# making the 100% real. illustrator, word, dtp in general



## Lt Major Burns (May 15, 2005)

i want to make the 100% factor on the zoom display of page real - like say, in illustrator, when i hit 100%, i can put an A4 piece of paper on the screen and it be the same size (if i'm working on A4)

is there a way to do this?  i know the screen is 100ppi (apple cinema display 20")

seems a bit silly to have the option to view 100% when it actually lies to us)


----------



## texanpenguin (May 15, 2005)

It's all about the screen density. As you said 100ppi doesn't translate to the precise right size.

If you have Tiger, you can adjust the screen density until it's perfect, if it matters that much to you.


----------



## elander (May 16, 2005)

If you want "100%" to mean "actual size", you would have to mess around with your screen dimensions. If you can create a screen preset that shows up in System Preferences -> Display, that gives you the "correct" ppi value, it would probably work.

One caveat though: applications are a bit iffy as to what they mean by "100%". In Photoshop, the percent value has nothing at all to do with size. It's merely a number to tell you how many of the original pixels in the image that actually show up on your screen. At 100%, every pixel in the image is visible, regardless of the resolution. Mind you, they may not all be ON the screen, if you have an image with more pixels in it than your screen can handle.

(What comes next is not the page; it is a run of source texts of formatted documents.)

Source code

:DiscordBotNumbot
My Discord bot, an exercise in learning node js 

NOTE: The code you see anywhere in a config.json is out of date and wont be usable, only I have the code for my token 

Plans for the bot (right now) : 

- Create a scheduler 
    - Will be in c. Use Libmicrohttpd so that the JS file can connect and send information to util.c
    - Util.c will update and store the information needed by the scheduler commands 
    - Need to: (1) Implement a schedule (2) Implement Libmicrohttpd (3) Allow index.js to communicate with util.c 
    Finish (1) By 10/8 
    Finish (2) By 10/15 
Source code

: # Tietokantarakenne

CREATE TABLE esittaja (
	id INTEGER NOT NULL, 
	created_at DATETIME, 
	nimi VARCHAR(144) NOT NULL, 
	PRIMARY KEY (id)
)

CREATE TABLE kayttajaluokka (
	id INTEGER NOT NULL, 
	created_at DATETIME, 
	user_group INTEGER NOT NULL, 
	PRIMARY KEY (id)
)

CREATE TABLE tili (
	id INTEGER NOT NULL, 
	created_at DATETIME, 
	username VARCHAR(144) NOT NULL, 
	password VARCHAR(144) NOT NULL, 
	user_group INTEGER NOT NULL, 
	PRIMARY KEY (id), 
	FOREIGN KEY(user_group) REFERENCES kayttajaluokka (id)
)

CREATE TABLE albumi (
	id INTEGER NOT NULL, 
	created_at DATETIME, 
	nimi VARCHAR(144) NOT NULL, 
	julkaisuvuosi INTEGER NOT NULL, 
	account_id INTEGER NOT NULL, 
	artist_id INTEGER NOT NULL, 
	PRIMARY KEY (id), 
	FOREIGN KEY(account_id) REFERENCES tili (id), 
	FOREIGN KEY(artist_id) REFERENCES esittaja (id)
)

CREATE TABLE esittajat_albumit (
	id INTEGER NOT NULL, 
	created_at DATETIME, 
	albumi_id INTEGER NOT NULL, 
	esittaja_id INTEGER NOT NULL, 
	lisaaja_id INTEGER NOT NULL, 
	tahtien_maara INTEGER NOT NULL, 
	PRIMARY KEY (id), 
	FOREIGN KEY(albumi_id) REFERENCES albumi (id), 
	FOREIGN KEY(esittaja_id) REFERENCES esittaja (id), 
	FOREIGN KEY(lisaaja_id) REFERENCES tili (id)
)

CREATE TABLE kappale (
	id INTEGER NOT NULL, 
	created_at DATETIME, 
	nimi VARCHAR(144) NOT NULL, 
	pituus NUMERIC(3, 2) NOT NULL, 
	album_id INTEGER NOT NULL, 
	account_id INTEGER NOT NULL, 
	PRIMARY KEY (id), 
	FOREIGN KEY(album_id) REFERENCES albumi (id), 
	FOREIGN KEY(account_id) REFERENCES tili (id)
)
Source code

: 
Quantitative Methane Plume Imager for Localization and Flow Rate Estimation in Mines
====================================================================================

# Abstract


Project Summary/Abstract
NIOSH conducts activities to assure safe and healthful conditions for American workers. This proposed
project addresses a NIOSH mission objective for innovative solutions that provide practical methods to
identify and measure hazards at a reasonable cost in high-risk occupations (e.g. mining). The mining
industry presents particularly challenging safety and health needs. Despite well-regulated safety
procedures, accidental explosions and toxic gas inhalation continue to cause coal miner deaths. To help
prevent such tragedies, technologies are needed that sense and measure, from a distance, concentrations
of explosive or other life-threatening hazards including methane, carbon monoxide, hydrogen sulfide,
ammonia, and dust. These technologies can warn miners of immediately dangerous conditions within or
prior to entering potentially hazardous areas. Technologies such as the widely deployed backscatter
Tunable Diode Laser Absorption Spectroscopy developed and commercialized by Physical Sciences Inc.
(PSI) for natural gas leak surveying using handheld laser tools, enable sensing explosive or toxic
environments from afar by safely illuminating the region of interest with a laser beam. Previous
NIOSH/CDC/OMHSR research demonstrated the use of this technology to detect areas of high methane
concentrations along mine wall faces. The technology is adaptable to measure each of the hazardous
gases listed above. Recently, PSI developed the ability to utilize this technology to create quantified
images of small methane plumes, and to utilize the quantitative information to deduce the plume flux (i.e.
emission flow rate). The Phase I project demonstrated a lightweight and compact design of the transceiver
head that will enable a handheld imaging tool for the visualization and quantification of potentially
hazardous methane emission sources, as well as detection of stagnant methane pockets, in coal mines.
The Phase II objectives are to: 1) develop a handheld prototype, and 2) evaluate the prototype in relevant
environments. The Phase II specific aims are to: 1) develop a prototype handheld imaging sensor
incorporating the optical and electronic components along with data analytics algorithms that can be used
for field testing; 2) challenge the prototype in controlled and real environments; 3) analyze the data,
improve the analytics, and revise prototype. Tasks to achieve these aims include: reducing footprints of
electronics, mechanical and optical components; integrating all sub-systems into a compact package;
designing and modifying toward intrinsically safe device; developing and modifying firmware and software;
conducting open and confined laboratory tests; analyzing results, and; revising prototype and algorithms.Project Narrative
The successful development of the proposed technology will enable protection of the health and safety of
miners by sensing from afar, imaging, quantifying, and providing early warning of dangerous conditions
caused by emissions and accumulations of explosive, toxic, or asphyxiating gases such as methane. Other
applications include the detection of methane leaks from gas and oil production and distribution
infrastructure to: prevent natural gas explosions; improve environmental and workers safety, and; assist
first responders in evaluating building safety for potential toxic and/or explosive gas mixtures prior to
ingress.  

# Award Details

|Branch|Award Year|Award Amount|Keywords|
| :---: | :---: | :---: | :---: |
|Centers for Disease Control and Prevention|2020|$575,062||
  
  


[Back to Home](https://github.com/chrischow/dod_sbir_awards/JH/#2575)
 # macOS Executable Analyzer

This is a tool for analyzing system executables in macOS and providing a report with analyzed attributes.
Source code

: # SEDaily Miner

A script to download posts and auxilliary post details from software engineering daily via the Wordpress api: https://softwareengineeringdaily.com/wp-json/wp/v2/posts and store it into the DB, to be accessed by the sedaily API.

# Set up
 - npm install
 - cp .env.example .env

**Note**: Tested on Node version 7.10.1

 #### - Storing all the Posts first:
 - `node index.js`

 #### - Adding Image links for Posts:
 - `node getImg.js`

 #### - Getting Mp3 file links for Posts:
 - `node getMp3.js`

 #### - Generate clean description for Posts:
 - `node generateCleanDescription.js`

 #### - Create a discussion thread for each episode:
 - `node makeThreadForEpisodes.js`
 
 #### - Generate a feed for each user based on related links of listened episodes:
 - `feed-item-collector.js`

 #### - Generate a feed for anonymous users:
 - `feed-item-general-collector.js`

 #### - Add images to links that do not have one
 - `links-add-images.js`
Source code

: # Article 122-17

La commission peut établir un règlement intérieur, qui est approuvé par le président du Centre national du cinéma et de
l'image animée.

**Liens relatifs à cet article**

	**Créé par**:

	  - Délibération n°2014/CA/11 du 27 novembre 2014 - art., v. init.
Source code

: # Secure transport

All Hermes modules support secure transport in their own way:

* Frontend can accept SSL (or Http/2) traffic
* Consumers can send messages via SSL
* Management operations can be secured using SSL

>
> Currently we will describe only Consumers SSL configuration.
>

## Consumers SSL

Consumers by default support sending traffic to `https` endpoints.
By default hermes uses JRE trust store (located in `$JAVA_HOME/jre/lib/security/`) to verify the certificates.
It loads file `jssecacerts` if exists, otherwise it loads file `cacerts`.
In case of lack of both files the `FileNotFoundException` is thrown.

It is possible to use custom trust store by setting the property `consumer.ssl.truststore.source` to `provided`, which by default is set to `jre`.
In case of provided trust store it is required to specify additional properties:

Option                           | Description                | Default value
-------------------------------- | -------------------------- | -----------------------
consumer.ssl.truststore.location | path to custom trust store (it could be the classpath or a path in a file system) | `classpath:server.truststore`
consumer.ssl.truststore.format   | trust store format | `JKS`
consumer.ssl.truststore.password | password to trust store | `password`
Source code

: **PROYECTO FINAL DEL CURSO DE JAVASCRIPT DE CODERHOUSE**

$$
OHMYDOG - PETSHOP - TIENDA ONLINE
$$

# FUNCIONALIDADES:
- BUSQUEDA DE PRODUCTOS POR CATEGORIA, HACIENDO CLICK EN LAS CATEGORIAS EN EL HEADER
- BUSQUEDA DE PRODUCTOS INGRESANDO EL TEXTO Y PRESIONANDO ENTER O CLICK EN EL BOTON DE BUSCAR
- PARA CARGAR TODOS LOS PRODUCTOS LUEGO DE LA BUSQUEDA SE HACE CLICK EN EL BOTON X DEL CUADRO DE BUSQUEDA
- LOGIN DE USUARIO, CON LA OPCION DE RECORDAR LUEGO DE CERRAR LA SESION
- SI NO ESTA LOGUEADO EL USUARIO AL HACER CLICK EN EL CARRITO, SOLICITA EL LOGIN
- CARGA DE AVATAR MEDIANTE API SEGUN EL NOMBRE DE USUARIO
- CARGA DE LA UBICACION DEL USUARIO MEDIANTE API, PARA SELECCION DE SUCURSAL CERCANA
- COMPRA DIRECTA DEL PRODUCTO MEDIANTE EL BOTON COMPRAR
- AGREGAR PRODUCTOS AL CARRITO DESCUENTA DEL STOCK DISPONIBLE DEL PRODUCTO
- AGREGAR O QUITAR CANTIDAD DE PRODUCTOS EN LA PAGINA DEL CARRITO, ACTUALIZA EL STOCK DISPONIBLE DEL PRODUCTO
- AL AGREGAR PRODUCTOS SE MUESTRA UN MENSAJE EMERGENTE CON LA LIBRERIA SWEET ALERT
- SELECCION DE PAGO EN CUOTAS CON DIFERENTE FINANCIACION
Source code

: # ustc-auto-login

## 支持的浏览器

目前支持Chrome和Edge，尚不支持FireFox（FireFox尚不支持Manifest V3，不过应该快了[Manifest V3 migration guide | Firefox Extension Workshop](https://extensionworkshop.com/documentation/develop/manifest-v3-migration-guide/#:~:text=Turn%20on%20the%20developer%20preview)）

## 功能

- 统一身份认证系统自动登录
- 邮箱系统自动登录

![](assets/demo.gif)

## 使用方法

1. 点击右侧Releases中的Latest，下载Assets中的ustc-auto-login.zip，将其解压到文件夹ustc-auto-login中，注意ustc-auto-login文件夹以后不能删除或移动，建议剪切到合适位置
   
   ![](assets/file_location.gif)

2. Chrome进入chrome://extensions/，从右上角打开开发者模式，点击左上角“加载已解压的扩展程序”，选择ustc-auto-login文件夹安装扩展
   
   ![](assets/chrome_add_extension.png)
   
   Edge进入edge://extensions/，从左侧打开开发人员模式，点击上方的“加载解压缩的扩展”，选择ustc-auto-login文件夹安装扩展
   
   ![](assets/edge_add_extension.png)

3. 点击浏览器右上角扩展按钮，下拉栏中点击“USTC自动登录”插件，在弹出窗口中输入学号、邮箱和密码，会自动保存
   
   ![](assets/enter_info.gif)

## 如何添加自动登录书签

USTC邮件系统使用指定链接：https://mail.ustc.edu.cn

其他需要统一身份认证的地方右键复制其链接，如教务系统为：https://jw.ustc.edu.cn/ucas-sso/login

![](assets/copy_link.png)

One would like to think that 50% would mean that you see half of the pixels, but alas, no such luck. The percentage only takes one dimension into account, so 50% actually means that 25% of your pixels are visible.

Photoshop is a strange beast, but it is'nt the only one with strange notions of how to interpret percentages in terms of size.

So, to summarize: your chances of getting this to work properly are slim at best, and realistically non existent. Strange really, since this has been a problem in DTP for twenty years, and noone has bothered to solve it.


----------



## Lt Major Burns (May 16, 2005)

texanpenguin said:
			
		

> It's all about the screen density. As you said 100ppi doesn't translate to the precise right size.
> 
> If you have Tiger, you can adjust the screen density until it's perfect, if it matters that much to you.




?


----------



## Lt Major Burns (May 16, 2005)

there must be something in the programs that tells it to show it at this size - i shouldn't have to bugger around with non-native screen resolutions... (i'm on lcd)

i know about the raster-100% (photoshop), and i'm happy with that, but when you hit print size, it's wrong...  i want, seeing as i have a pro computer, with a pro screen and the pro apps, to be able to proof on the fly, without having to waste ink proofing...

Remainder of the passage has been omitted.